At first it was sinister but ultimately incomprehensible. Eventually, however, the necromancer with the dagger-she had the impression he was the senior of the pair-crouched down beside her and dipped his forefinger in the black cup. It came out red. He rubbed her lips with it, then her gums, then worked it past her teeth to dab at her tongue. She tasted the salty, coppery tang of blood.
After that, she could somehow perceive the power gathering in the air and conceived the crazy, terrifying notion that the chanted incantations were a thing unto themselves, a living malignancy that was simply employing the mages to further the purposes implicit in the tercets and quatrains. She still couldn't comprehend them, but she felt the meaning was on the very brink of revealing itself to her and that when it did, she wouldn't be able to bear it.

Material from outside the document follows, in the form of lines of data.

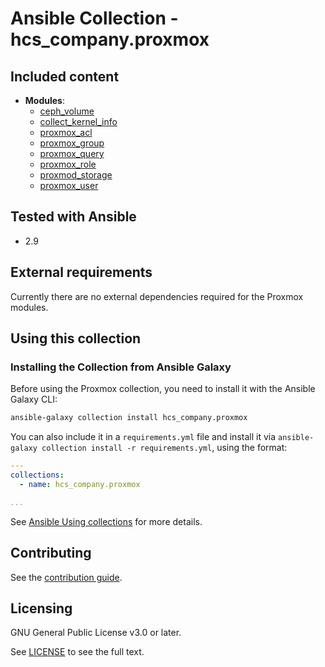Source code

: # Ansible Collection - hcs_company.proxmox

## Included content

- **Modules**:
  - [ceph_volume](plugins/modules/ceph_volume.py)
  - [collect_kernel_info](plugins/modules/collect_kernel_info.py)
  - [proxmox_acl](plugins/modules/proxmox_acl.py)
  - [proxmox_group](plugins/modules/proxmox_group.py)
  - [proxmox_query](plugins/modules/proxmox_query.py)
  - [proxmox_role](plugins/modules/proxmox_role.py)
  - [proxmod_storage](plugins/modules/proxmod_storage.py)
  - [proxmox_user](plugins/modules/proxmox_user.py)

## Tested with Ansible

- 2.9

## External requirements

Currently there are no external dependencies required for the Proxmox modules.

## Using this collection

### Installing the Collection from Ansible Galaxy

Before using the Proxmox collection, you need to install it with the Ansible Galaxy CLI:

```bash
ansible-galaxy collection install hcs_company.proxmox
```

You can also include it in a `requirements.yml` file and install it via `ansible-galaxy collection install -r requirements.yml`, using the format:

```yaml
---
collections:
  - name: hcs_company.proxmox

...

```

See [Ansible Using collections](https://docs.ansible.com/ansible/latest/user_guide/collections_using.html) for more details.

## Contributing

See the [contribution guide](CONTRIBUTING.md).

## Licensing

<!-- Include the appropriate license information here and a pointer to the full licensing details. If the collection contains modules migrated from the ansible/ansible repo, you must use the same license that existed in the ansible/ansible repo. See the GNU license example below. -->

GNU General Public License v3.0 or later.

See [LICENSE](https://www.gnu.org/licenses/gpl-3.0.txt) to see the full text.
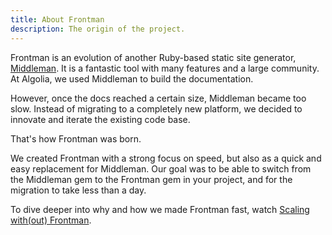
 ```yaml
---
title: About Frontman
description: The origin of the project.
---
```


<!-- vale Google.We = NO -->

Frontman is an evolution of another Ruby-based static site generator,
[Middleman](https://middlemanapp.com/).
It is a fantastic tool with many features and a large community.
At Algolia, we used Middleman to build the documentation.

However, once the docs reached a certain size,
Middleman became too slow.
Instead of migrating to a completely new platform,
we decided to innovate and iterate the existing code base.

That's how Frontman was born.

We created Frontman with a strong focus on speed, but also as a quick and easy replacement for Middleman.
Our goal was to be able to switch from the Middleman gem to the Frontman gem in your project, and for the migration to take less than a day.

To dive deeper into why and how we made Frontman fast,
watch [Scaling with(out) Frontman](https://www.youtube.com/watch?v=6feV1DrCBdE).
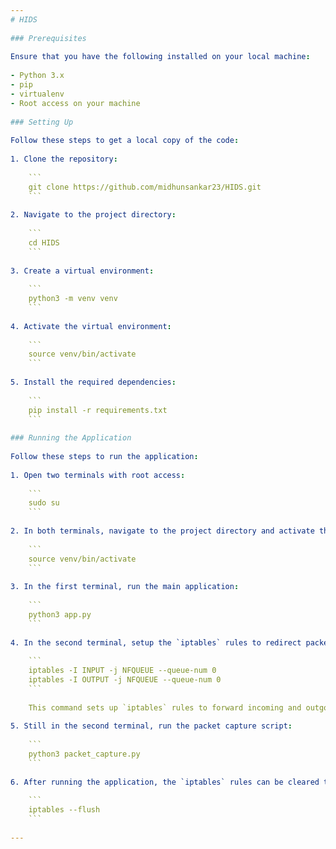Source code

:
 ```yaml
---  
# HIDS  
  
### Prerequisites  
   
Ensure that you have the following installed on your local machine:  
   
- Python 3.x  
- pip  
- virtualenv  
- Root access on your machine  
   
### Setting Up  
   
Follow these steps to get a local copy of the code:  
   
1. Clone the repository:  
  
    ```  
    git clone https://github.com/midhunsankar23/HIDS.git  
    ```  
   
2. Navigate to the project directory:  
  
    ```  
    cd HIDS  
    ```  
   
3. Create a virtual environment:  
  
    ```  
    python3 -m venv venv  
    ```  
   
4. Activate the virtual environment:  
  
    ```  
    source venv/bin/activate  
    ```  
   
5. Install the required dependencies:  
  
    ```  
    pip install -r requirements.txt  
    ```  
   
### Running the Application  
   
Follow these steps to run the application:  
   
1. Open two terminals with root access:  
  
    ```  
    sudo su  
    ```  
   
2. In both terminals, navigate to the project directory and activate the virtual environment:  
  
    ```  
    source venv/bin/activate  
    ```  
   
3. In the first terminal, run the main application:  
  
    ```  
    python3 app.py  
    ```  
   
4. In the second terminal, setup the `iptables` rules to redirect packets to a Netfilter queue (NFQUEUE):  
  
    ```  
    iptables -I INPUT -j NFQUEUE --queue-num 0  
    iptables -I OUTPUT -j NFQUEUE --queue-num 0  
    ```  
  
    This command sets up `iptables` rules to forward incoming and outgoing packets to a Netfilter queue (NFQUEUE). NFQUEUE is a mechanism that allows userspace processing of packets. Packets that are sent to NFQUEUE are dequeued and read from userspace, where they can be analyzed or modified.  
   
5. Still in the second terminal, run the packet capture script:  
  
    ```  
    python3 packet_capture.py  
    ```  
   
6. After running the application, the `iptables` rules can be cleared to restore normal network activity:  
  
    ```  
    iptables --flush  
    ```  
   
---  
```

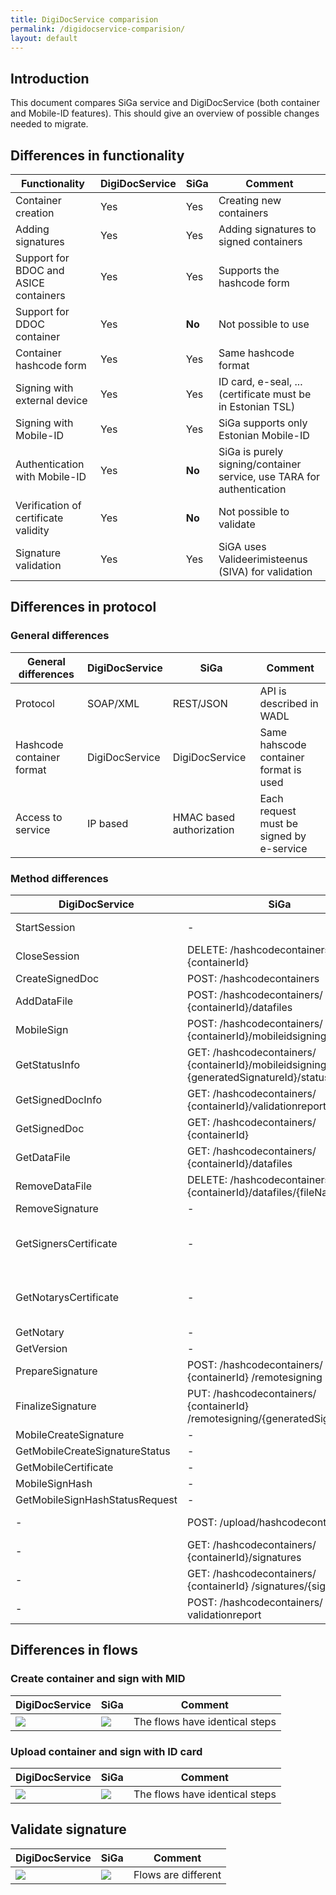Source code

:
 ```yaml
---
title: DigiDocService comparision
permalink: /digidocservice-comparision/
layout: default
---
```


## Introduction

This document compares SiGa service and DigiDocService (both container and Mobile-ID features). This should give an overview of possible changes needed to migrate.

## Differences in functionality

| **Functionality** | **DigiDocService** | **SiGa** |  **Comment** | 
|-------------------|--------------------|----------|--------------|
| Container creation | Yes | Yes | Creating new containers |
| Adding signatures | Yes | Yes | Adding signatures to signed containers |
| Support for BDOC and ASICE containers | Yes | Yes | Supports the hashcode form |
| Support for DDOC container | Yes | **No** | Not possible to use |
| Container hashcode form | Yes | Yes | Same hashcode format |
| Signing with external device | Yes | Yes | ID card, e-seal, ... (certificate must be in Estonian TSL) |
| Signing with Mobile-ID | Yes | Yes | SiGa supports only Estonian Mobile-ID |
| Authentication with Mobile-ID | Yes | **No** | SiGa is purely signing/container service, use TARA for authentication |
| Verification of certificate validity | Yes | **No** | Not possible to validate |
| Signature validation | Yes | Yes | SiGA uses Valideerimisteenus (SIVA) for validation |



## Differences in protocol

### General differences

| **General differences** | **DigiDocService** | **SiGa** |  **Comment** | 
|-------------------------|--------------------|----------|--------------|
| Protocol | SOAP/XML | REST/JSON | API is described in WADL |
| Hashcode container format | DigiDocService | DigiDocService | Same hahscode container format is used |
| Access to service | IP based | HMAC based authorization | Each request must be signed by e-service |

### Method differences 

| **DigiDocService** | **SiGa** | **Comment** | 
|--------------------|----------|-------------|
| StartSession | - | "Session" is started in SiGa with upload or creation of container |
| CloseSession | DELETE: /hashcodecontainers/ {containerId} | |
| CreateSignedDoc | POST: /hashcodecontainers | |
| AddDataFile | POST: /hashcodecontainers/ {containerId}/datafiles | | 
| MobileSign | POST: /hashcodecontainers/ {containerId}/mobileidsigning | |
| GetStatusInfo | GET: /hashcodecontainers/ {containerId}/mobileidsigning/ {generatedSignatureId}/status | |
| GetSignedDocInfo | GET: /hashcodecontainers/ {containerId}/validationreport | |
| GetSignedDoc | GET: /hashcodecontainers/ {containerId} | |
| GetDataFile | GET: /hashcodecontainers/ {containerId}/datafiles | Retriever hashcode representation of data files |
| RemoveDataFile | DELETE: /hashcodecontainers/ {containerId}/datafiles/{fileName} | |
| RemoveSignature | - | Not supported in SiGa |
| GetSignersCertificate | - | Available through GET: /hashcodecontainers/ {containerId}/signatures/{signatureId} method |
| GetNotarysCertificate | - | Available through GET: /hashcodecontainers/ {containerId}/signatures/{signatureId} method |
| GetNotary | - | Not possible |
| GetVersion | - | Not possible |
| PrepareSignature | POST: /hashcodecontainers/ {containerId} /remotesigning | |
| FinalizeSignature | PUT: /hashcodecontainers/ {containerId} /remotesigning/{generatedSignatureId} | |
| MobileCreateSignature | - | Not possible |
| GetMobileCreateSignatureStatus | - | Not possible |
| GetMobileCertificate | - | Not possible |
| MobileSignHash | - | Not possible |
| GetMobileSignHashStatusRequest  | - | Not possible |
| - | POST: /upload/hashcodecontainers | In DigiDocService this is done with StartSession |
| - | GET: /hashcodecontainers/ {containerId}/signatures | Retrieves signatures list |
| - | GET: /hashcodecontainers/ {containerId} /signatures/{signatureId} | Retrieves information about signature, including used certificates |
| - | POST: /hashcodecontainers/ validationreport | Validates signatures without creating a session |

## Differences in flows

### Create container and sign with MID 

| **DigiDocService** | **SiGa** |  **Comment** | 
|----------|--------------------|--------------|
| [![](https://raw.githubusercontent.com/open-eid/SiGa/develop/docs/img/Create_and_sign_MID_DDS.png)](https://raw.githubusercontent.com/open-eid/SiGa/develop/docs/img/Create_and_sign_MID_DDS.png) | [![](https://raw.githubusercontent.com/open-eid/SiGa/develop/docs/img/Create_and_sign_MID.png)](https://raw.githubusercontent.com/open-eid/SiGa/develop/docs/img/Create_and_sign_MID.png) | The flows have identical steps |

### Upload container and sign with ID card

| **DigiDocService** | **SiGa** |  **Comment** | 
|----------|--------------------|--------------|
| [![](https://raw.githubusercontent.com/open-eid/SiGa/develop/docs/img/Upload_and_sign_externally_DDS.png)](https://raw.githubusercontent.com/open-eid/SiGa/develop/docs/img/Upload_and_sign_externally_DDS.png) | [![](https://raw.githubusercontent.com/open-eid/SiGa/develop/docs/img/Upload_and_sign_externally.png)](https://raw.githubusercontent.com/open-eid/SiGa/develop/docs/img/Upload_and_sign_externally.png) | The flows have identical steps |

## Validate signature 

| **DigiDocService** | **SiGa** |  **Comment** | 
|----------|--------------------|--------------|
| [![](https://raw.githubusercontent.com/open-eid/SiGa/develop/docs/img/Validation_DDS.png)](https://raw.githubusercontent.com/open-eid/SiGa/develop/docs/img/Validation_DDS.png) | [![](https://raw.githubusercontent.com/open-eid/SiGa/develop/docs/img/Validation.png)](https://raw.githubusercontent.com/open-eid/SiGa/develop/docs/img/Validation.png) | Flows are different |




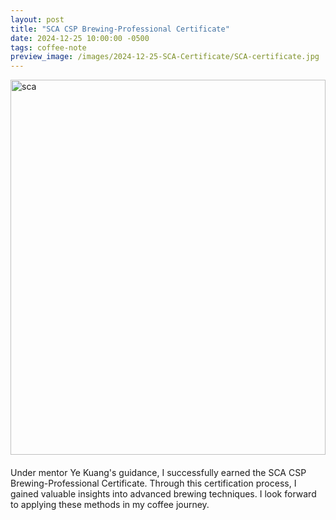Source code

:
 ```yaml
---
layout: post
title: "SCA CSP Brewing-Professional Certificate"
date: 2024-12-25 10:00:00 -0500
tags: coffee-note
preview_image: /images/2024-12-25-SCA-Certificate/SCA-certificate.jpg
---
```

<!--more-->
<style>
.image-container {
  display: flex;
  justify-content: center;
  margin-bottom: 20px;
}

.image-wrapper {
  width: 100%;
  max-width: 800px;
  height: 600px;
}

.image-wrapper img {
  width: 100%;
  height: 100%;
  object-fit: contain;
}
</style>

<div class="image-container">
  <div class="image-wrapper">
    <img src="/images/2024-12-25-SCA-Certificate/SCA-certificate.jpg" alt="sca">
  </div>
</div>

Under mentor Ye Kuang's guidance, I successfully earned the SCA CSP Brewing-Professional Certificate. Through this certification process, I gained valuable insights into advanced brewing techniques. I look forward to applying these methods in my coffee journey.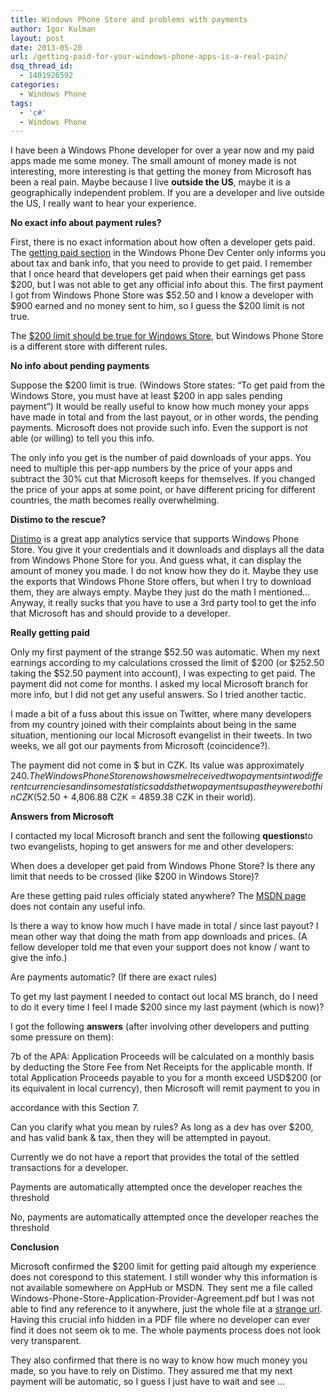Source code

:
 ```yaml
---
title: Windows Phone Store and problems with payments
author: Igor Kulman
layout: post
date: 2013-05-20
url: /getting-paid-for-your-windows-phone-apps-is-a-real-pain/
dsq_thread_id:
  - 1401926592
categories:
  - Windows Phone
tags:
  - 'c#'
  - Windows Phone
---
```

I have been a Windows Phone developer for over a year now and my paid apps made me some money. The small amount of money made is not interesting, more interesting is that getting the money from Microsoft has been a real pain. Maybe because I live **outside the US**, maybe it is a geographically independent problem. If you are a developer and live outside the US, I really want to hear your experience.

**No exact info about payment rules?**

First, there is no exact information about how often a developer gets paid. The [getting paid section][1] in the Windows Phone Dev Center only informs you about tax and bank info, that you need to provide to get paid. I remember that I once heard that developers get paid when their earnings get pass $200, but I was not able to get any official info about this. The first payment I got from Windows Phone Store was $52.50 and I know a developer with $900 earned and no money sent to him, so I guess the $200 limit is not true.

The [$200 limit should be true for Windows Store][2], but Windows Phone Store is a different store with different rules.

<!--more-->

**No info about pending payments**

Suppose the $200 limit is true. (Windows Store states: &#8220;To get paid from the Windows Store, you must have at least $200 in app sales pending payment&#8221;) It would be really useful to know how much money your apps have made in total and from the last payout, or in other words, the pending payments. Microsoft does not provide such info. Even the support is not able (or willing) to tell you this info.

The only info you get is the number of paid downloads of your apps. You need to multiple this per-app numbers by the price of your apps and subtract the 30% cut that Microsoft keeps for themselves. If you changed the price of your apps at some point, or have different pricing for different countries, the math becomes really overwhelming.

**Distimo to the rescue?**

[Distimo][3] is a great app analytics service that supports Windows Phone Store. You give it your credentials and it downloads and displays all the data from Windows Phone Store for you. And guess what, it can display the amount of money you made. I do not know how they do it. Maybe they use the exports that Windows Phone Store offers, but when I try to download them, they are always empty. Maybe they just do the math I mentioned&#8230; Anyway, it really sucks that you have to use a 3rd party tool to get the info that Microsoft has and should provide to a developer.

**Really getting paid**

Only my first payment of the strange $52.50 was automatic. When my next earnings according to my calculations crossed the limit of $200 (or $252.50 taking the $52.50 payment into account), I was expecting to get paid. The payment did not come for months. I asked my local Microsoft branch for more info, but I did not get any useful answers. So I tried another tactic.

I made a bit of a fuss about this issue on Twitter, where many developers from my country joined with their complaints about being in the same situation, mentioning our local Microsoft evangelist in their tweets. In two weeks, we all got our payments from Microsoft (coincidence?).

The payment did not come in $ but in CZK. Its value was approximately $240. The Windows Phone Store now shows me I received two payments in two different currencies and in some statistics adds the two payments up as they were both in CZK ($52.50 + 4,806.88 CZK = 4859.38 CZK in their world).

**Answers from Microsoft**

I contacted my local Microsoft branch and sent the following **questions**to two evangelists, hoping to get answers for me and other developers:

When does a developer get paid from Windows Phone Store? Is there any limit that needs to be crossed (like $200 in Windows Store)?

Are these getting paid rules officialy stated anywhere? The [MSDN page][1] does not contain any useful info.

Is there a way to know how much I have made in total / since last payout? I mean other way that doing the math from app downloads and prices. (A fellow developer told me that even your support does not know / want to give the info.)

Are payments automatic? (If there are exact rules)

To get my last payment I needed to contact out local MS branch, do I need to do it every time I feel I made $200 since my last payment (which is now)? 

I got the following **answers** (after involving other developers and putting some pressure on them):

7b of the APA: Application Proceeds will be calculated on a monthly basis by deducting the Store Fee from Net Receipts for the applicable month. If total Application Proceeds payable to you for a month exceed USD$200 (or its equivalent in local currency), then Microsoft will remit payment to you in
  
accordance with this Section 7.

Can you clarify what you mean by rules? As long as a dev has over $200, and has valid bank & tax, then they will be attempted in payout.

Currently we do not have a report that provides the total of the settled transactions for a developer.

Payments are automatically attempted once the developer reaches the threshold

No, payments are automatically attempted once the developer reaches the threshold

**Conclusion**

Microsoft confirmed the $200 limit for getting paid altough my experience does not corespond to this statement. I still wonder why this information is not available somewhere on AppHub or MSDN. They sent me a file called Windows-Phone-Store-Application-Provider-Agreement.pdf but I was not able to find any reference to it anywhere, just the whole file at a [strange url][4]. Having this crucial info hidden in a PDF file where no developer can ever find it does not seem ok to me. The whole payments process does not look very transparent. 

They also confirmed that there is no way to know how much money you made, so you have to rely on Distimo. They assured me that my next payment will be automatic, so I guess I just have to wait and see &#8230;

 [1]: http://msdn.microsoft.com/en-us/library/windowsphone/help/jj206722(v=vs.105).aspx
 [2]: http://msdn.microsoft.com/en-us/library/windows/apps/jj193593.aspx
 [3]: http://www.distimo.com/
 [4]: http://cmsresources.windowsphone.com/devcenter/en-us/legal/Windows-Phone-Store-Application-Provider-Agreement.pdf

A mass of shadow seethed into existence above her, thickening until she could barely see the ceiling or Xingax peering avidly down at her through a pair of lenses positioned one before the other. The clot of darkness took on a suggestion of texture, of bulges, hollows, and edges, as if it had become a solid object. Then it shattered.
Into an explosion of enormous bats. The rustling of their countless wings echoing from the stone walls, they flew in all directions. Xingax cried out in excitement. The Red Wizards, for all that they'd conjured the flock and were presumably in control of it, retreated to stand with their backs against a wall.
A bat lit on a zombie's shoulder and plunged its fangs into its throat. The animated corpse showed no reaction to the bite, but despite its passivity, the bat fluttered its wings and took flight again only a heartbeat later.
Three bats settled on a second zombie, bit it, and abandoned it immediately thereafter. Because they crave the blood of a living person, Tammith thought, her heart hammering. Because they want me.